Foi uma falha sem precedentes. Do nada, em meados de 1982, um grupo de cientistas confirmou o primeiro terremoto na Antártida, mas não seria o último. Centenas de tremores ocultos podem estar enterrados sob o gelo da Antártida, aponta um novo estudo.
Com o passar das décadas, os pesquisadores detectam mais oito eventos sísmicos na Antártida Oriental.

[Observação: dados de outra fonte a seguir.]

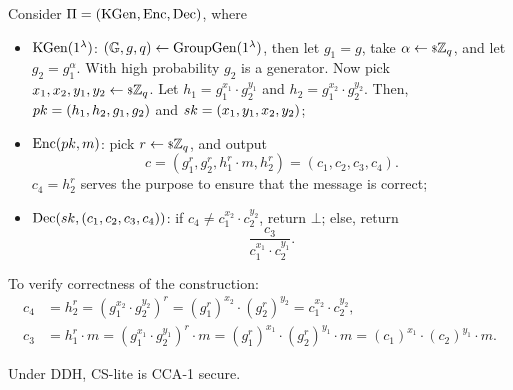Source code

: \begin{construction}
	Consider $\Pi = (\mathrm{KGen}, \mathrm{Enc}, \mathrm{Dec})$, where
	\begin{itemize}
		\item $\mathrm{KGen}(1^{\lambda})$:
			$(\mathbb{G} , \allowbreak g , \allowbreak q) \leftarrow \mathrm{GroupGen}(1^{\lambda})$, then let $g_1 = g$, take $\alpha \leftarrow {\scriptstyle \$} {\mathbb{Z}_q}$, and let $g_2 = g_1^{\alpha}$.
			With high probability $g_2$ is a generator.
			Now pick $x_1, x_2, y_1, y_2 \leftarrow {\scriptstyle \$} {\mathbb{Z}_q}$.
			Let $h_1 = g_1^{x_1} \cdot g_2^{y_1}$ and $h_2 = g_1^{x_2} \cdot g_2^{y_2}$.
			Then, $pk = (h_1, h_2, g_1, g_2)$ and $sk = (x_1, y_1, x_2, y_2)$;
		\item $\mathrm{Enc}(pk, m)$:
			pick $r \leftarrow {\scriptstyle \$} {\mathbb{Z}_q}$, and output
			\begin{equation*}
				c = (g_1^r, g_2^r, h_1^r \cdot m, h_2^r) = (c_1, c_2, c_3, c_4).
			\end{equation*}
			$c_4 = h_2^r$ serves the purpose to ensure that the message is correct;
		\item $\mathrm{Dec}(sk, (c_1, c_2, c_3, c_4))$:
			if $c_4 \neq c_1^{x_2} \cdot c_2^{y_2}$, return $\bot$;
			else, return
			\begin{equation*}
				\frac{c_3}{c_1^{x_1} \cdot c_2^{y_1}}.
			\end{equation*}
	\end{itemize}
	To verify correctness of the construction:
	\begin{align*}
		c_4 & =
		h_2^r =
		{(g_1^{x_2} \cdot g_2^{y_2})}^r =
		{(g_1^r)}^{x_2} \cdot {(g_2^r)}^{y_2} =
		c_1^{x_2} \cdot c_2^{y_2}, \\
		c_3 & =
		h_1^r \cdot m =
		(g_1^{x_1} \cdot g_2^{y_1})^{r} \cdot m =
		(g_1^r)^{x_1} \cdot (g_2^r)^{y_1} \cdot m =
		(c_1)^{x_1} \cdot (c_2)^{y_1} \cdot m.
	\end{align*}
\end{construction}

\begin{theorem} \label{thm:cs-lite-cca-1}
	Under \ac{DDH}, \ac{CS}-lite is \ac{CCA}-1 secure.
\end{theorem}

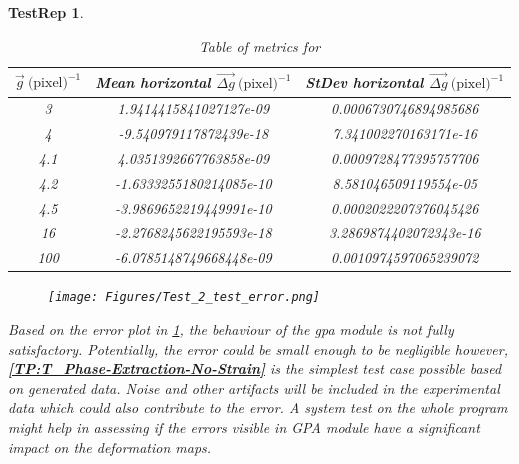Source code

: \documentclass[12pt, titlepage]{article}
\newtheorem{TestRep}{TestRep}
\begin{document}
\begin{TestRep}
\begin{table}[H]
\centering
\begin{tabular}{|c|c|c|}
\hline
$\overrightarrow{g} \ \text{(pixel)}^{-1}$ & Mean horizontal $\overrightarrow{\Delta g} \ \text{(pixel)}^{-1}$ & StDev horizontal $\overrightarrow{\Delta g} \ \text{(pixel)}^{-1}$ \\
\hline
3 & 1.9414415841027127e-09 & 0.0006730746894985686 \\ \hline
\cellcolor{green} 4	 & \cellcolor{green} -9.540979117872439e-18 & \cellcolor{green} 7.341002270163171e-16 \\ \hline
\cellcolor[rgb]{1,0.8,0} 4.1 & \cellcolor[rgb]{1,0.8,0} 4.0351392667763858e-09 & \cellcolor[rgb]{1,0.8,0} 0.0009728477395757706 \\ \hline
4.2	& -1.6333255180214085e-10 & 8.581046509119554e-05 \\ \hline
4.5	& -3.9869652219449991e-10 & 0.0002022207376045426 \\ \hline
\cellcolor{green} 16 & \cellcolor{green} -2.2768245622195593e-18 & \cellcolor{green} 3.2869874402072343e-16 \\ \hline
\cellcolor[rgb]{1,0.8,0} 100 & \cellcolor[rgb]{1,0.8,0} -6.0785148749668448e-09 & \cellcolor[rgb]{1,0.8,0} 0.0010974597065239072 \\ \hline
\end{tabular}
\caption{Table of metrics for}\label{tb:Metric_test_2_multiple_cases}
\end{table}

\begin{figure}[H]
\begin{center}
\texttt{[image: Figures/Test\_2\_test\_error.png]}
\caption{}
\label{fig:Test_2_Test_error}
\end{center}
\end{figure}

Based on the error plot in \cref{fig:Test_2_Test_error}, the behaviour of the gpa module is not fully satisfactory. Potentially, the error could be small enough to be negligible however, \textbf{\cref{TP:T_Phase-Extraction-No-Strain}} is the simplest test case possible based on generated data. Noise and other artifacts will be included in the experimental data which could also contribute to the error. A system test on the whole program might help in assessing if the errors visible in GPA module have a significant impact on the deformation maps. \bigskip
\end{TestRep}
\end{document}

E lá, um inferno: os sensores captaram 27 terremotos só em 2009, triplicando o número total de eventos sísmicos registrado em apenas um ano.
Mas não foi a catástrofe planetária ou a ira divina por trás dos tremores de terra nunca antes registrados por aquelas bandas – foi apenas o método científico em ação.

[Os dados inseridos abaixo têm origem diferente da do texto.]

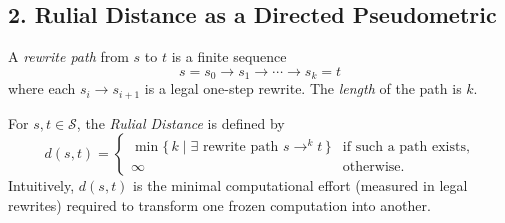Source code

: \subsection*{2. Rulial Distance as a Directed Pseudometric}

\begin{definition}
A \emph{rewrite path} from $s$ to $t$ is a finite sequence
\[
s = s_0 \to s_1 \to \cdots \to s_k = t
\]
where each $s_i \to s_{i+1}$ is a legal one-step rewrite. The \emph{length} of the path is $k$.
\end{definition}

\begin{definition}
For $s, t \in \mathcal{S}$, the \emph{Rulial Distance} is defined by
\[
d(s,t) =
\begin{cases}
\min \{\, k \mid \exists \text{ rewrite path } s \to^k t \,\} & \text{if such a path exists}, \\[4pt]
\infty & \text{otherwise.}
\end{cases}
\]
Intuitively, $d(s,t)$ is the minimal computational effort (measured in legal rewrites) required to transform one frozen computation into another.
\end{definition}

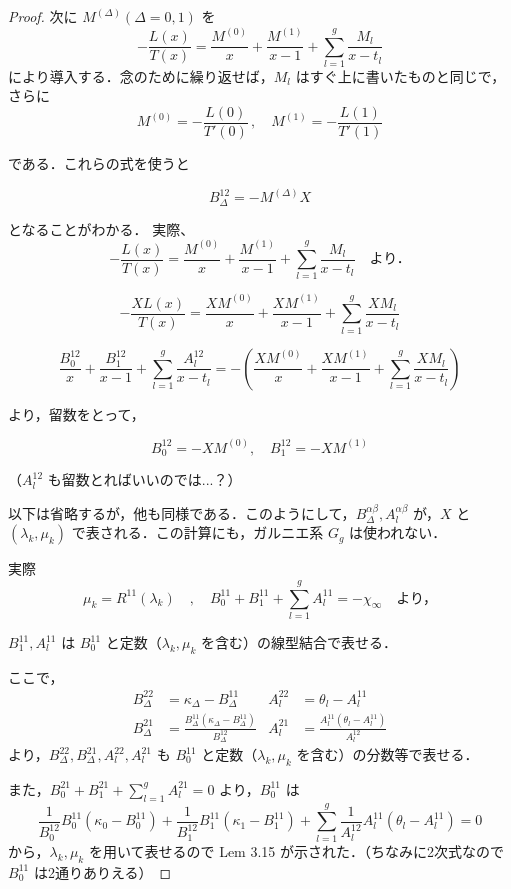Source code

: \documentclass[paper=a4, fontsize=11pt]{jlreq} %
\newenvironment{story}{%
  \begin{mdframed}[
    backgroundcolor=red!5, %
    linewidth=0pt,         %
    innertopmargin=10pt,   %
    innerbottommargin=10pt,
    innerrightmargin=10pt, %
    innerleftmargin=10pt
  ]%
}{%
  \end{mdframed}%
}
\theoremstyle{break}
\theoremstyle{qa}
\begin{document}
\begin{story}
\begin{proof}
次に $M^{(\Delta)} (\Delta=0, 1)$ を
\[
-\frac{L(x)}{T(x)} = \frac{M^{(0)}}{x} + \frac{M^{(1)}}{x-1} + \sum_{l=1}^g \frac{M_l}{x-t_l}
\]
により導入する．念のために繰り返せば，$M_l$ はすぐ上に書いたものと同じで，さらに
\[
M^{(0)} = -\frac{L(0)}{T'(0)} \, , \quad M^{(1)} = -\frac{L(1)}{T'(1)}
\]

である．これらの式を使うと

\[
B_\Delta^{12} = -M^{(\Delta)} X
\]

となることがわかる．
実際、
$$
-\frac{L(x)}{T(x)} = \frac{M^{(0)}}{x} + \frac{M^{(1)}}{x-1} + \sum_{l=1}^g \frac{M_l}{x-t_l} \quad \text{より．}
$$

$$
-\frac{X L(x)}{T(x)} = \frac{X M^{(0)}}{x} + \frac{X M^{(1)}}{x-1} + \sum_{l=1}^g \frac{X M_l}{x-t_l}
$$

$$
\frac{B_0^{12}}{x} + \frac{B_1^{12}}{x-1} + \sum_{l=1}^g \frac{A_l^{12}}{x-t_l} = - \left( \frac{X M^{(0)}}{x} + \frac{X M^{(1)}}{x-1} + \sum_{l=1}^g \frac{X M_l}{x-t_l} \right)
$$

より，留数をとって，

$$
B_0^{12} = -X M^{(0)}, \quad B_1^{12} = -X M^{(1)}
$$

（$A_l^{12}$ も留数とればいいのでは...？）

以下は省略するが，他も同様である．このようにして，$B_\Delta^{\alpha\beta}, A_l^{\alpha\beta}$ が，$X$ と $(\lambda_k, \mu_k)$ で表される．この計算にも，ガルニエ系 $G_g$ は使われない．

実際
$$
\mu_k = R^{11}(\lambda_k) \quad , \quad B_0^{11} + B_1^{11} + \sum_{l=1}^g A_l^{11} = - \chi_\infty \quad \text{より，}
$$

$B_1^{11}, A_l^{11}$ は $B_0^{11}$ と定数（$\lambda_k, \mu_k$ を含む）の線型結合で表せる．

ここで，
\begin{align*}
    B_\Delta^{22} &= \kappa_\Delta - B_\Delta^{11} & A_l^{22} &= \theta_l - A_l^{11} \\
    B_\Delta^{21} &= \frac{B_\Delta^{11}(\kappa_\Delta - B_\Delta^{11})}{B_\Delta^{12}} & A_l^{21} &= \frac{A_l^{11}(\theta_l - A_l^{11})}{A_l^{12}}
\end{align*}
より，$B_\Delta^{22}, B_\Delta^{21}, A_l^{22}, A_l^{21}$ も $B_0^{11}$ と定数（$\lambda_k, \mu_k$ を含む）の分数等で表せる．

また，$B_0^{21} + B_1^{21} + \sum_{l=1}^g A_l^{21} = 0$ より，$B_0^{11}$ は
$$
\frac{1}{B_0^{12}} B_0^{11}(\kappa_0 - B_0^{11}) + \frac{1}{B_1^{12}} B_1^{11}(\kappa_1 - B_1^{11}) + \sum_{l=1}^g \frac{1}{A_l^{12}} A_l^{11}(\theta_l - A_l^{11}) = 0
$$
から，$\lambda_k, \mu_k$ を用いて表せるので Lem 3.15 が示された．（ちなみに2次式なので $B_0^{11}$ は2通りありえる）
\end{proof}


\end{story}
\end{document}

“Em última análise, a falta de sismicidade registrada não foi devido à falta de eventos, mas à falta de instrumentos perto o suficiente para serem capazes de registrá-los”, explicou a sismóloga Amanda Lough, da Universidade de Drexel, nos EUA.

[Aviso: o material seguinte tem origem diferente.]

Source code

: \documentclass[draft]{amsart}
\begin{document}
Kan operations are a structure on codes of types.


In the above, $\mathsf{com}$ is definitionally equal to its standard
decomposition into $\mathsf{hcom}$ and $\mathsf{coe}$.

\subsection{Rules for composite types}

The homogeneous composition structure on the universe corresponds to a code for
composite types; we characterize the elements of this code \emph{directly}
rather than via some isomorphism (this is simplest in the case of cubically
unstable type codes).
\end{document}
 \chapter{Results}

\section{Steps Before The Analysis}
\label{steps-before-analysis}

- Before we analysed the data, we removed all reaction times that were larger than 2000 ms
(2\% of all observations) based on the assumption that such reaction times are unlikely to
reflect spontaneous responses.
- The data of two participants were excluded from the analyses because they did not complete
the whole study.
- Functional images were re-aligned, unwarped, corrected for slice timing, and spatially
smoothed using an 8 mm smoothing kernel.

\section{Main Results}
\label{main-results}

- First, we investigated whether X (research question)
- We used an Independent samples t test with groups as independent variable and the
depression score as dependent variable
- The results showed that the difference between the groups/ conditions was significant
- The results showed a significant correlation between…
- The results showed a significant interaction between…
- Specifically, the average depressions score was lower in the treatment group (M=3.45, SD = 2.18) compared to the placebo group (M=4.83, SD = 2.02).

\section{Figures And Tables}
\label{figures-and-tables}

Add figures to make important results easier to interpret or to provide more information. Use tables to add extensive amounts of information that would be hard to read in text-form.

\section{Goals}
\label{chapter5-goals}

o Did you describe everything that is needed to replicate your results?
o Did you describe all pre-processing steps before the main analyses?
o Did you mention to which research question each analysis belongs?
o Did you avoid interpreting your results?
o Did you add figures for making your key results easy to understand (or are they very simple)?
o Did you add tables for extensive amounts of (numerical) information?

Enquanto o estranho silêncio da Antártica relativamente à atividade sísmica era alvo de inúmeras hipóteses científicas, Lough mostrou que não se tratava apenas de uma peculiaridade tectônica manter intacta a infinita paisagem branca – era apenas uma questão de falta de dados.
Em 2007, a sismóloga começou uma tarefa épica que levaria muitos anos para completar: instalar o GAMSEIS/AGAP, um conjunto de sismógrafos de banda larga na Antártida Oriental, dando aos cientistas uma visão sem precedentes sobre a atividade sísmica da região.
Como demonstram os dados de 2009, a Antártida sofre sua parte de terremotos e movimentos sísmicos assim como todo o resto do planeta, mas só agora os cientistas conseguiram registrar observações para provar isso.
“Não é mais uma anomalia“, explicou, observando que os resultados obtidos em 2009 levaram a equipe de pesquisa a retornar ao local, com “um pouco mais de verificação para garantir que os eventos fossem mesmo reais e que a equipe fosse capaz de localizá-los com precisão“.
No novo estudo, publicado na semana passada na Nature, os pesquisadores explicam que a Antártida Oriental é um cratão – um grande e estável pedaço de rocha na crosta terrestre subjacente aos continentes.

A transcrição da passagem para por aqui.